• EXERCISE BRIEF
Output the complete listing exactly.

******************************

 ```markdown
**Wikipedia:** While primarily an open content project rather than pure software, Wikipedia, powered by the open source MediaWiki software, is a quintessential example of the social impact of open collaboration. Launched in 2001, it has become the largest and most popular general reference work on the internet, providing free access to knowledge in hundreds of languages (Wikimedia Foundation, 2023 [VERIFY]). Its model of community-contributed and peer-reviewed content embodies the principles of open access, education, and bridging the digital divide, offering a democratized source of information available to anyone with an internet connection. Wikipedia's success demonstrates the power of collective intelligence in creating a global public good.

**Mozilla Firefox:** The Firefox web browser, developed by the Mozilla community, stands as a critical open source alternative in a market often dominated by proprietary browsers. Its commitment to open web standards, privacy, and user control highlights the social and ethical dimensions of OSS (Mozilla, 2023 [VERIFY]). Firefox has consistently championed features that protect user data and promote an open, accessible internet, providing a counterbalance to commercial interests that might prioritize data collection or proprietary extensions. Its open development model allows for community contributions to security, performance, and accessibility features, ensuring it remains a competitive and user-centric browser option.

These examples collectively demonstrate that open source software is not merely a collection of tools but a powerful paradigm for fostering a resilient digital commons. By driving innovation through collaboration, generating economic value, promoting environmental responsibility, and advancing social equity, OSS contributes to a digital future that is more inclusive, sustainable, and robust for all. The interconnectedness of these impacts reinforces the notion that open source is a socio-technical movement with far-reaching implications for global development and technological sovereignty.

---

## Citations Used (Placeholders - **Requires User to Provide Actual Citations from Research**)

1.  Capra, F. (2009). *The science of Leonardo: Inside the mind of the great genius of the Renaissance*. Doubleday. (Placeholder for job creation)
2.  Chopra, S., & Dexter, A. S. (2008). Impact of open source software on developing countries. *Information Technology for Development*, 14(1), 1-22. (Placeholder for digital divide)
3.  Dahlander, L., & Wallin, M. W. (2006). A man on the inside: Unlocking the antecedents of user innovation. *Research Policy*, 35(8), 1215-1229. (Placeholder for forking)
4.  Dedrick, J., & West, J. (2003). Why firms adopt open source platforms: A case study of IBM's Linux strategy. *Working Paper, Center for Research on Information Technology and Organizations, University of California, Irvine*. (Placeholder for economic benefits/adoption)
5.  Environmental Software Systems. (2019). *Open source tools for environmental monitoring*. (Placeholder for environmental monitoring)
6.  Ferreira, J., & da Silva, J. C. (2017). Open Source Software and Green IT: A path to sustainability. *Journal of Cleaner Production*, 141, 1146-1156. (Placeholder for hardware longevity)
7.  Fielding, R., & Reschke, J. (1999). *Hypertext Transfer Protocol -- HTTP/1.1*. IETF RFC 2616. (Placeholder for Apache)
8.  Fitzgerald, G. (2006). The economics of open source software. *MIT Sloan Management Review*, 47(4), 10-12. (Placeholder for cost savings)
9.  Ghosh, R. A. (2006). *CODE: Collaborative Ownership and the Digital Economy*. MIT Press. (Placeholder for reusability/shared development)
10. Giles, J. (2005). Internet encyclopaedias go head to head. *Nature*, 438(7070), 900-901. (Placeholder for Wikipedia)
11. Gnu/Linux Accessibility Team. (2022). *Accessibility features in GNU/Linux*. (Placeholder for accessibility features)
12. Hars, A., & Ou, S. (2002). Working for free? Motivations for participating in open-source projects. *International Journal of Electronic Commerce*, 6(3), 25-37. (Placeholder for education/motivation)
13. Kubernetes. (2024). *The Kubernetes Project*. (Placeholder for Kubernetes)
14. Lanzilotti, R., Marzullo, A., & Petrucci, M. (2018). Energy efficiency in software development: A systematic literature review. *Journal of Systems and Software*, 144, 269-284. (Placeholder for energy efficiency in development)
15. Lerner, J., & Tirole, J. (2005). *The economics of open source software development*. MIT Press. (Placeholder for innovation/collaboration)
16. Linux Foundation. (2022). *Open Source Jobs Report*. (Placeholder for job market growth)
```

******************************

• TASK RESPONSE
 ```markdown
**Wikipedia:** While primarily an open content project rather than pure software, Wikipedia, powered by the open source MediaWiki software, is a quintessential example of the social impact of open collaboration. Launched in 2001, it has become the largest and most popular general reference work on the internet, providing free access to knowledge in hundreds of languages (Wikimedia Foundation, 2023 [VERIFY]). Its model of community-contributed and peer-reviewed content embodies the principles of open access, education, and bridging the digital divide, offering a democratized source of information available to anyone with an internet connection. Wikipedia's success demonstrates the power of collective intelligence in creating a global public good.

**Mozilla Firefox:** The Firefox web browser, developed by the Mozilla community, stands as a critical open source alternative in a market often dominated by proprietary browsers. Its commitment to open web standards, privacy, and user control highlights the social and ethical dimensions of OSS (Mozilla, 2023 [VERIFY]). Firefox has consistently championed features that protect user data and promote an open, accessible internet, providing a counterbalance to commercial interests that might prioritize data collection or proprietary extensions. Its open development model allows for community contributions to security, performance, and accessibility features, ensuring it remains a competitive and user-centric browser option.

These examples collectively demonstrate that open source software is not merely a collection of tools but a powerful paradigm for fostering a resilient digital commons. By driving innovation through collaboration, generating economic value, promoting environmental responsibility, and advancing social equity, OSS contributes to a digital future that is more inclusive, sustainable, and robust for all. The interconnectedness of these impacts reinforces the notion that open source is a socio-technical movement with far-reaching implications for global development and technological sovereignty.

---

## Citations Used (Placeholders - **Requires User to Provide Actual Citations from Research**)

1.  Capra, F. (2009). *The science of Leonardo: Inside the mind of the great genius of the Renaissance*. Doubleday. (Placeholder for job creation)
2.  Chopra, S., & Dexter, A. S. (2008). Impact of open source software on developing countries. *Information Technology for Development*, 14(1), 1-22. (Placeholder for digital divide)
3.  Dahlander, L., & Wallin, M. W. (2006). A man on the inside: Unlocking the antecedents of user innovation. *Research Policy*, 35(8), 1215-1229. (Placeholder for forking)
4.  Dedrick, J., & West, J. (2003). Why firms adopt open source platforms: A case study of IBM's Linux strategy. *Working Paper, Center for Research on Information Technology and Organizations, University of California, Irvine*. (Placeholder for economic benefits/adoption)
5.  Environmental Software Systems. (2019). *Open source tools for environmental monitoring*. (Placeholder for environmental monitoring)
6.  Ferreira, J., & da Silva, J. C. (2017). Open Source Software and Green IT: A path to sustainability. *Journal of Cleaner Production*, 141, 1146-1156. (Placeholder for hardware longevity)
7.  Fielding, R., & Reschke, J. (1999). *Hypertext Transfer Protocol -- HTTP/1.1*. IETF RFC 2616. (Placeholder for Apache)
8.  Fitzgerald, G. (2006). The economics of open source software. *MIT Sloan Management Review*, 47(4), 10-12. (Placeholder for cost savings)
9.  Ghosh, R. A. (2006). *CODE: Collaborative Ownership and the Digital Economy*. MIT Press. (Placeholder for reusability/shared development)
10. Giles, J. (2005). Internet encyclopaedias go head to head. *Nature*, 438(7070), 900-901. (Placeholder for Wikipedia)
11. Gnu/Linux Accessibility Team. (2022). *Accessibility features in GNU/Linux*. (Placeholder for accessibility features)
12. Hars, A., & Ou, S. (2002). Working for free? Motivations for participating in open-source projects. *International Journal of Electronic Commerce*, 6(3), 25-37. (Placeholder for education/motivation)
13. Kubernetes. (2024). *The Kubernetes Project*. (Placeholder for Kubernetes)
14. Lanzilotti, R., Marzullo, A., & Petrucci, M. (2018). Energy efficiency in software development: A systematic literature review. *Journal of Systems and Software*, 144, 269-284. (Placeholder for energy efficiency in development)
15. Lerner, J., & Tirole, J. (2005). *The economics of open source software development*. MIT Press. (Placeholder for innovation/collaboration)
16. Linux Foundation. (2022). *Open Source Jobs Report*. (Placeholder for job market growth)
```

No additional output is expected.